:: Excerpted records ::

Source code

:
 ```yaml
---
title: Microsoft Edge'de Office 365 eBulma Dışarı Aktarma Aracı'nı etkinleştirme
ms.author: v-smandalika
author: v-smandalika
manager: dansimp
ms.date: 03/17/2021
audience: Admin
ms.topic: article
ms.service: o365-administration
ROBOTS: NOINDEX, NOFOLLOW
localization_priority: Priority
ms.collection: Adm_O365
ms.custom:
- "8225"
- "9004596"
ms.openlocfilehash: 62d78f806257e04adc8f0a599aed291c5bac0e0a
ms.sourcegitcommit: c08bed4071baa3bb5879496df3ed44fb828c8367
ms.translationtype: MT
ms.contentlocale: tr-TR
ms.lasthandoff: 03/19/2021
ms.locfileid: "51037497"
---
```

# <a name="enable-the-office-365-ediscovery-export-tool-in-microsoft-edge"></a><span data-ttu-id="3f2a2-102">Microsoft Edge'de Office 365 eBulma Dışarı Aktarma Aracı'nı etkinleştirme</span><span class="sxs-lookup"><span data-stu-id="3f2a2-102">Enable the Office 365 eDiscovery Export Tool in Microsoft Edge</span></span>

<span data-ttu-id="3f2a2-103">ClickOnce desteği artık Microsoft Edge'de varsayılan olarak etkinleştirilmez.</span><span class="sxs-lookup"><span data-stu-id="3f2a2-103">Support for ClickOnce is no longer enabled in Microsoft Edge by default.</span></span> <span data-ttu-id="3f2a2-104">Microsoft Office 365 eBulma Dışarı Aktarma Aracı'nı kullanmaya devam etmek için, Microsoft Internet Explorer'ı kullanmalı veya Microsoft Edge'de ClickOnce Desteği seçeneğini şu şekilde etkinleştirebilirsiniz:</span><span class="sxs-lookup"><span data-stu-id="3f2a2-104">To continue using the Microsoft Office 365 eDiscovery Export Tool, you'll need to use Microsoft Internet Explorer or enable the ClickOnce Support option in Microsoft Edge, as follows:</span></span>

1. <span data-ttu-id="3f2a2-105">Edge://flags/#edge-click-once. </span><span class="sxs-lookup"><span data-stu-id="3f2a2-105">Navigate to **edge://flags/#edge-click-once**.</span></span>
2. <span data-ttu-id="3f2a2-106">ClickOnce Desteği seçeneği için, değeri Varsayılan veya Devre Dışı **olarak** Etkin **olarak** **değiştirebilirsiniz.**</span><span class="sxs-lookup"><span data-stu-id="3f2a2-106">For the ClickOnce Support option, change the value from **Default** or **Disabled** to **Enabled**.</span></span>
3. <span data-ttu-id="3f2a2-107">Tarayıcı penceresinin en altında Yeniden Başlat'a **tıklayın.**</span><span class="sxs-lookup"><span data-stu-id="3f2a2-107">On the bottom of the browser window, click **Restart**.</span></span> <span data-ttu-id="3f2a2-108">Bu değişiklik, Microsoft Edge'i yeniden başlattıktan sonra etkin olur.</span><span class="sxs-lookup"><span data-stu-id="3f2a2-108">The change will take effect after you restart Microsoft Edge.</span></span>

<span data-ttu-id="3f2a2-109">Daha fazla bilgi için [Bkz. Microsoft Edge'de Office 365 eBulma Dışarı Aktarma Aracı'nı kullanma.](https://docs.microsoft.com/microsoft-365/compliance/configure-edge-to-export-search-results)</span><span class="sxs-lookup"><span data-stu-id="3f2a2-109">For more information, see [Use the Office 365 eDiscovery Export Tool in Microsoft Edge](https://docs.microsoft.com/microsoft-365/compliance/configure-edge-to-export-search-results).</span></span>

:::

Print each record again. Nothing may be left out.

Source code

:
 ```yaml
---
title: Microsoft Edge'de Office 365 eBulma Dışarı Aktarma Aracı'nı etkinleştirme
ms.author: v-smandalika
author: v-smandalika
manager: dansimp
ms.date: 03/17/2021
audience: Admin
ms.topic: article
ms.service: o365-administration
ROBOTS: NOINDEX, NOFOLLOW
localization_priority: Priority
ms.collection: Adm_O365
ms.custom:
- "8225"
- "9004596"
ms.openlocfilehash: 62d78f806257e04adc8f0a599aed291c5bac0e0a
ms.sourcegitcommit: c08bed4071baa3bb5879496df3ed44fb828c8367
ms.translationtype: MT
ms.contentlocale: tr-TR
ms.lasthandoff: 03/19/2021
ms.locfileid: "51037497"
---
```

# <a name="enable-the-office-365-ediscovery-export-tool-in-microsoft-edge"></a><span data-ttu-id="3f2a2-102">Microsoft Edge'de Office 365 eBulma Dışarı Aktarma Aracı'nı etkinleştirme</span><span class="sxs-lookup"><span data-stu-id="3f2a2-102">Enable the Office 365 eDiscovery Export Tool in Microsoft Edge</span></span>

<span data-ttu-id="3f2a2-103">ClickOnce desteği artık Microsoft Edge'de varsayılan olarak etkinleştirilmez.</span><span class="sxs-lookup"><span data-stu-id="3f2a2-103">Support for ClickOnce is no longer enabled in Microsoft Edge by default.</span></span> <span data-ttu-id="3f2a2-104">Microsoft Office 365 eBulma Dışarı Aktarma Aracı'nı kullanmaya devam etmek için, Microsoft Internet Explorer'ı kullanmalı veya Microsoft Edge'de ClickOnce Desteği seçeneğini şu şekilde etkinleştirebilirsiniz:</span><span class="sxs-lookup"><span data-stu-id="3f2a2-104">To continue using the Microsoft Office 365 eDiscovery Export Tool, you'll need to use Microsoft Internet Explorer or enable the ClickOnce Support option in Microsoft Edge, as follows:</span></span>

1. <span data-ttu-id="3f2a2-105">Edge://flags/#edge-click-once. </span><span class="sxs-lookup"><span data-stu-id="3f2a2-105">Navigate to **edge://flags/#edge-click-once**.</span></span>
2. <span data-ttu-id="3f2a2-106">ClickOnce Desteği seçeneği için, değeri Varsayılan veya Devre Dışı **olarak** Etkin **olarak** **değiştirebilirsiniz.**</span><span class="sxs-lookup"><span data-stu-id="3f2a2-106">For the ClickOnce Support option, change the value from **Default** or **Disabled** to **Enabled**.</span></span>
3. <span data-ttu-id="3f2a2-107">Tarayıcı penceresinin en altında Yeniden Başlat'a **tıklayın.**</span><span class="sxs-lookup"><span data-stu-id="3f2a2-107">On the bottom of the browser window, click **Restart**.</span></span> <span data-ttu-id="3f2a2-108">Bu değişiklik, Microsoft Edge'i yeniden başlattıktan sonra etkin olur.</span><span class="sxs-lookup"><span data-stu-id="3f2a2-108">The change will take effect after you restart Microsoft Edge.</span></span>

<span data-ttu-id="3f2a2-109">Daha fazla bilgi için [Bkz. Microsoft Edge'de Office 365 eBulma Dışarı Aktarma Aracı'nı kullanma.](https://docs.microsoft.com/microsoft-365/compliance/configure-edge-to-export-search-results)</span><span class="sxs-lookup"><span data-stu-id="3f2a2-109">For more information, see [Use the Office 365 eDiscovery Export Tool in Microsoft Edge](https://docs.microsoft.com/microsoft-365/compliance/configure-edge-to-export-search-results).</span></span>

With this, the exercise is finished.